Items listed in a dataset
▬▬▬▬▬▬▬▬▬▬

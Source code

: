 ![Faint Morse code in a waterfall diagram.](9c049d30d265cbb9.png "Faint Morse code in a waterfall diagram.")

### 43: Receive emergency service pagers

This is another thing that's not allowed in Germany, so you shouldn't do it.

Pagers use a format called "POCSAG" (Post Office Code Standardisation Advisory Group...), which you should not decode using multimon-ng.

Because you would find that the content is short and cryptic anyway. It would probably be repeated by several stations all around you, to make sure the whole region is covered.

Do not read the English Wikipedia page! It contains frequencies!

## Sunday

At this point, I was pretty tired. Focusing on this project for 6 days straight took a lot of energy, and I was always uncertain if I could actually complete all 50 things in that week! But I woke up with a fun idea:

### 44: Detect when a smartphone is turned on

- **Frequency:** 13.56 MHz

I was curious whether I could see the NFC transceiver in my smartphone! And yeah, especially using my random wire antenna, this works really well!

▬▬▬▬▬▬▬▬▬▬

What is needed => Nothing should appear in the output except the lines from the one with "Pagers use a" through the end of the records above, copied exactly.

Answer for this exercise =>
Pagers use a format called "POCSAG" (Post Office Code Standardisation Advisory Group...), which you should not decode using multimon-ng.

Because you would find that the content is short and cryptic anyway. It would probably be repeated by several stations all around you, to make sure the whole region is covered.

Do not read the English Wikipedia page! It contains frequencies!

## Sunday

At this point, I was pretty tired. Focusing on this project for 6 days straight took a lot of energy, and I was always uncertain if I could actually complete all 50 things in that week! But I woke up with a fun idea:

### 44: Detect when a smartphone is turned on

- **Frequency:** 13.56 MHz

I was curious whether I could see the NFC transceiver in my smartphone! And yeah, especially using my random wire antenna, this works really well!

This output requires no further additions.